Il problema non riguarda il frutto in sé, ma le abitudini con cui viene mangiato: quantità troppo abbondanti, temperature eccessivamente basse o una conservazione non corretta possono provocare gonfiore, difficoltà digestive e piccoli disturbi che rovinano la piacevolezza di questo alimento. Di seguito ecco tutti i dettagli.
Le 3 cose da non fare quando si mangia l’anguria

Pur essendo ricca d’acqua, l’anguria contiene anche zuccheri naturali. Consumare porzioni molto grandi in poco tempo può favorire fermentazione intestinale, senso di pesantezza e gonfiore, soprattutto se arriva dopo un pasto già sostanzioso.
Per questo è utile considerarla un frutto vero e proprio, non una semplice “acqua solida” da mangiare senza limiti. Inserirla in modo equilibrato nella dieta permette di godere del suo gusto senza incorrere in fastidi.
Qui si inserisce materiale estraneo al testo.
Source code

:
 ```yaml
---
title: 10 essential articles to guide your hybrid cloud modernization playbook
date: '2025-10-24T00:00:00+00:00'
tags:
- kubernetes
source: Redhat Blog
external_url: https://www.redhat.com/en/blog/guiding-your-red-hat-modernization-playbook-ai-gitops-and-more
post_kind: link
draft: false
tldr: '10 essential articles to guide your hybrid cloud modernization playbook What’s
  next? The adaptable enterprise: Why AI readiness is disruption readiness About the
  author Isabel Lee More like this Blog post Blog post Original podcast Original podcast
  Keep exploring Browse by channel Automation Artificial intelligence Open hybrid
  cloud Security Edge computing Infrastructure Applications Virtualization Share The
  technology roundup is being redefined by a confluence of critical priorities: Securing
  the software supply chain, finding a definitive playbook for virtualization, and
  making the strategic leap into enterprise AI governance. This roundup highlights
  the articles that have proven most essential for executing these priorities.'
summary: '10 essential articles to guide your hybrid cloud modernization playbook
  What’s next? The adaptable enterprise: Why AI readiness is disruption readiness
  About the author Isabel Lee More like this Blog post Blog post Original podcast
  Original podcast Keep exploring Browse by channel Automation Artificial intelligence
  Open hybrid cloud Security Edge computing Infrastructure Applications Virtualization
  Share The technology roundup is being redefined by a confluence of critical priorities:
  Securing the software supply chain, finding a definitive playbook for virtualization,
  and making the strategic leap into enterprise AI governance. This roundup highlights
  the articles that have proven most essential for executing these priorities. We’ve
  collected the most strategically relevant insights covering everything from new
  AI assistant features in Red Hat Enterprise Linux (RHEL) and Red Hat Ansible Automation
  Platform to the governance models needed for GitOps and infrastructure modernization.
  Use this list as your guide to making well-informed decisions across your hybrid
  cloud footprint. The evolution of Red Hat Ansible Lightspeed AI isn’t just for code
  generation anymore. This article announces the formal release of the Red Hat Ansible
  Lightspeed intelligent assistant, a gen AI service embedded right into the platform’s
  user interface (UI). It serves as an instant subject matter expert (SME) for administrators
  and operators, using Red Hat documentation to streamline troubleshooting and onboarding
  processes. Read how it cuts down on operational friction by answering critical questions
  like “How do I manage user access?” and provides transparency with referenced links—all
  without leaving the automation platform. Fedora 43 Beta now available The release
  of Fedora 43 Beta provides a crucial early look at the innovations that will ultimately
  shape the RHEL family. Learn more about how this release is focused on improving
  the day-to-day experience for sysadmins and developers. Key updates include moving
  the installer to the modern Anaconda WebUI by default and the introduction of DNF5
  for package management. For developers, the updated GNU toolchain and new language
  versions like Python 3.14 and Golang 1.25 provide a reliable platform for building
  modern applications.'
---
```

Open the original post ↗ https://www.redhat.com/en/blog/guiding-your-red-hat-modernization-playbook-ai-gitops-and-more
Durante l’estate è comune la tentazione di mangiare anguria appena tolta dal frigorifero, molto fredda. Questa abitudine, però, può rendere la digestione più lenta, soprattutto quando si è accaldati o la si consuma subito dopo pranzo o cena. È preferibile lasciarla riposare qualche minuto a temperatura ambiente, così da gustarla fresca ma non ghiacciata.
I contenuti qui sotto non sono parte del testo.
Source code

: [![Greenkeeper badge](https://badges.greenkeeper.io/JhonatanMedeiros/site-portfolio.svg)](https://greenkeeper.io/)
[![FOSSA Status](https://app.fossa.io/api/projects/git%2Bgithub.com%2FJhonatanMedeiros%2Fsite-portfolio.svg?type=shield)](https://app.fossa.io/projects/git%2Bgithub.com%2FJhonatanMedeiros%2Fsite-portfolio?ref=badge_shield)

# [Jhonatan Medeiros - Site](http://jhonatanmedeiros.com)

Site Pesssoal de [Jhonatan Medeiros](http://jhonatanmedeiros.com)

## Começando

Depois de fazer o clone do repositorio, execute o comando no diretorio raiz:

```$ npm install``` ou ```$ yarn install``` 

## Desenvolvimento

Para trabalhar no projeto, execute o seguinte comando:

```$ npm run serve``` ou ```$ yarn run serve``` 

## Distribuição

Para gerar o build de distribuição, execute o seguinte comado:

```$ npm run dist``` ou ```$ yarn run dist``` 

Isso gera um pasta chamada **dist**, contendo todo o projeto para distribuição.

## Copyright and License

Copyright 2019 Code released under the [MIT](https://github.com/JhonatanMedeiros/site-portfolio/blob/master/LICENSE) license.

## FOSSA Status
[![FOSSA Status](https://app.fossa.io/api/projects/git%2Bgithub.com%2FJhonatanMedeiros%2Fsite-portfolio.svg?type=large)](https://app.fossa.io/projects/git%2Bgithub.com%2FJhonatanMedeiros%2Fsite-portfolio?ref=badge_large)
Mangiare anguria immediatamente dopo un pasto abbondante può aumentare la sensazione di gonfiore. Per molte persone risulta più digeribile come spuntino, lontano dai pasti principali. Chi deve controllare la glicemia, chi soffre di diabete o chi ha indicazioni specifiche sul consumo di zuccheri dovrebbe prestare attenzione alle quantità e rivolgersi al medico o al nutrizionista per valutare la porzione più adatta alle proprie esigenze.
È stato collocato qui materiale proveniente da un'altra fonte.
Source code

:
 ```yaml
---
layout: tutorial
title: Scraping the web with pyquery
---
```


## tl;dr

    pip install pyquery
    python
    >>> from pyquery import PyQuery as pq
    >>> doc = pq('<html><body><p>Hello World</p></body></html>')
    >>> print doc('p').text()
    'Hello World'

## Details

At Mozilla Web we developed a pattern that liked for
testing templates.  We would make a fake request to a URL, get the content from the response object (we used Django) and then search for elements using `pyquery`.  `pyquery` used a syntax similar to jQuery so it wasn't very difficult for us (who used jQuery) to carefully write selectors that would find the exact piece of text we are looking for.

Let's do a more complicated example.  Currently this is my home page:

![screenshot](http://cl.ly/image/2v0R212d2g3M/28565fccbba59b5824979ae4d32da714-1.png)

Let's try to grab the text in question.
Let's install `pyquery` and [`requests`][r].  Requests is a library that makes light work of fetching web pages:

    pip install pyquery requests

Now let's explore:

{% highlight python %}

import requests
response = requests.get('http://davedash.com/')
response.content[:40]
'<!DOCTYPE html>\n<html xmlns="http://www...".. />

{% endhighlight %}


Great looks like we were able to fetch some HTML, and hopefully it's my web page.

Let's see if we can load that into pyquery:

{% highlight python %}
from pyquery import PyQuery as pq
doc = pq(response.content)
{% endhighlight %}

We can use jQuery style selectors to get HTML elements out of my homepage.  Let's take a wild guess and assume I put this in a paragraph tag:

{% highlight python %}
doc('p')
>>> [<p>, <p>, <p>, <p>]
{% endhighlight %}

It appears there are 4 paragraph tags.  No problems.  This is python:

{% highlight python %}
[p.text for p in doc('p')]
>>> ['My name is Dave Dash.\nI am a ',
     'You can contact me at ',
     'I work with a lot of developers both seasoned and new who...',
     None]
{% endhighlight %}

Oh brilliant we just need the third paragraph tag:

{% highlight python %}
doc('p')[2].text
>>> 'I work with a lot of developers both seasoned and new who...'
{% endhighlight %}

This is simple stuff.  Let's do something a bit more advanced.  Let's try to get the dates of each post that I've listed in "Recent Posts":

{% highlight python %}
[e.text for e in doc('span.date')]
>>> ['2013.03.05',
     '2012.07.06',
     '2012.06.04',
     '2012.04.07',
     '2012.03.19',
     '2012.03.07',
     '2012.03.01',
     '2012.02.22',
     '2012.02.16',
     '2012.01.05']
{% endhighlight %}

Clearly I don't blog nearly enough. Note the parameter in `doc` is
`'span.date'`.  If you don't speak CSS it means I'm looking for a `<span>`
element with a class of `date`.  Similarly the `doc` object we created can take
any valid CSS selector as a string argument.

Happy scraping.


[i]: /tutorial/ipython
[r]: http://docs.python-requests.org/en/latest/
Prima di tagliare l’anguria è consigliabile lavare la buccia sotto l’acqua corrente. Anche se non viene consumata, la lama del coltello può trascinare eventuali residui esterni verso la polpa. Si tratta di un gesto semplice ma utile per garantire maggiore sicurezza alimentare. Consumata fresca, pulita e nelle giuste quantità, l’anguria resta uno dei piaceri più autentici dell’estate.